Posted by Daily Mail on Thursday, December 7, 2017

This video is definitely millennial western parenting, where it is alright to feel all the negative feelings and make sure to move on from there. And it is true, having to acknowledge means that whatever you feel doesn’t get swept away under the carpet and doesn’t mean we have to be pretend to be happy when we are angry. After watching it, I cried because the father in the video actually said that he will respect her feelings.

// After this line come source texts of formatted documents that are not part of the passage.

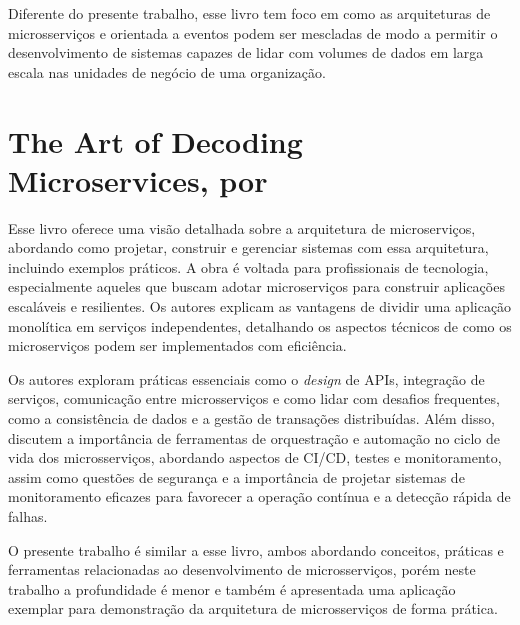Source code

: Diferente do presente trabalho, esse livro tem foco em como as arquiteturas de microsserviços e orientada a eventos podem ser mescladas de modo a permitir o desenvolvimento de sistemas capazes de lidar com volumes de dados em larga escala nas unidades de negócio de uma organização.


\section{The Art of Decoding Microservices, por \texorpdfstring{}{Bhatnagar (2025)}}
Esse livro oferece uma visão detalhada sobre a arquitetura de microserviços, abordando como projetar, construir e gerenciar sistemas com essa arquitetura, incluindo exemplos práticos. A obra é voltada para profissionais de tecnologia, especialmente aqueles que buscam adotar microserviços para construir aplicações escaláveis e resilientes. Os autores explicam as vantagens de dividir uma aplicação monolítica em serviços independentes, detalhando os aspectos técnicos de como os microserviços podem ser implementados com eficiência.

Os autores exploram práticas essenciais como o \emph{design} de APIs, integração de serviços, comunicação entre microsserviços e como lidar com desafios frequentes, como a consistência de dados e a gestão de transações distribuídas. Além disso, discutem a importância de ferramentas de orquestração e automação no ciclo de vida dos microsserviços, abordando aspectos de CI/CD, testes e monitoramento, assim como questões de segurança e a importância de projetar sistemas de monitoramento eficazes para favorecer a operação contínua e a detecção rápida de falhas. 

O presente trabalho é similar a esse livro, ambos abordando conceitos, práticas e ferramentas relacionadas ao desenvolvimento de microsserviços, porém neste trabalho a profundidade é menor e também é apresentada uma aplicação exemplar para demonstração da arquitetura de microsserviços de forma prática.


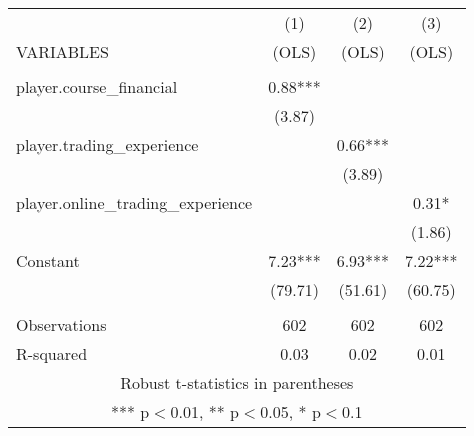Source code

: \documentclass[]{article}
\begin{document}
\begin{tabular}{lccc} \hline
 & (1) & (2) & (3) \\
VARIABLES & (OLS) & (OLS) & (OLS) \\ \hline
 &  &  &  \\
player.course\_financial & 0.88*** &  &  \\
 & (3.87) &  &  \\
player.trading\_experience &  & 0.66*** &  \\
 &  & (3.89) &  \\
player.online\_trading\_experience &  &  & 0.31* \\
 &  &  & (1.86) \\
Constant & 7.23*** & 6.93*** & 7.22*** \\
 & (79.71) & (51.61) & (60.75) \\
 &  &  &  \\
Observations & 602 & 602 & 602 \\
 R-squared & 0.03 & 0.02 & 0.01 \\ \hline
\multicolumn{4}{c}{ Robust t-statistics in parentheses} \\
\multicolumn{4}{c}{ *** p$<$0.01, ** p$<$0.05, * p$<$0.1} \\
\end{tabular}
\end{document}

I grew up with parents whose characteristics are from the Mad Men series. My father is like Don Draper, while my mother is like Megan Draper. While my father doesn’t work late, but emotionally he was absent. I could not talk to him about stuff because he gets really offended with sensitive topics. There is something I cannot compute. He is a pHD holder and encouraged people to think but when people think and ask questions, then he shuts me off because it is not biblical. And that’s also my issues with Christians. You want people to question their own faith so they can convert to Christianity but what about the people who have grown up in the Christian background? Why you don’t allow them to question?

Up to today, I have only an “ok” relationship with my father. Partly because he was like Don Draper. He doesn’t allow me to be angry and whatever expression I have is not healthy. Also he doesn’t want to admit he is wrong when he has hurt others.

The problem with this upbringing? I grew up to be emotional and not many people knew how to handle when I get emotional. I couldn’t express it at home and sometimes this trickled to my relationship with my friends. This is not good because the emotions I expressed is so strong that it is hard for people to see that I was hurt and to them I am overreacting and I should “get over it.”

Until today, I am grateful that my friends are still with me despite of my emotions. I wish that they know that I have learnt my lesson, and I do want to think that my outbursts are less these days.

Marrying my husband is one of the greatest gift I have so far. He told me to acknowledge whatever emotions I have and not pent it up. The problem with my family is they never allowed me to acknowledge it because it is ‘negative.’ Sometimes we do need to think positive, but if we don’t acknowledge the negative, the forgiveness is hard to come, and the emotions while hidden, will manifest in different ways and it will destroy other relationships.

In fact, when I shared about stuff which is happening to one of my circle of friends, my husband help me to process some parts which I can’t see because I am such a feeling person. While he told me to be aware of my emotions so that it would not stop the conversations having for me to regret it. Well, in that circle, I am already living with the consequences of being too emotional as now my friends will plan something separately and then call me once they have plan it. I am alright with it and accepted it because I know personally for myself, I also can’t handle some of the complexities on my own.

My husband also told me that I don’t have to deal with certain drama in the friendship unnecessarily. It is true there is someone in the group that irks me and I feel damn pissed about it, but also, I can choose to walk away when it gets into me, and get back to it to deal with it when I am calmer. And as much the friendship is fragile, but maybe the relationship needs to break before it gets stronger as people have more time to think and reflect? I guess the important thing is the closure and how do we move on after everything else goes down.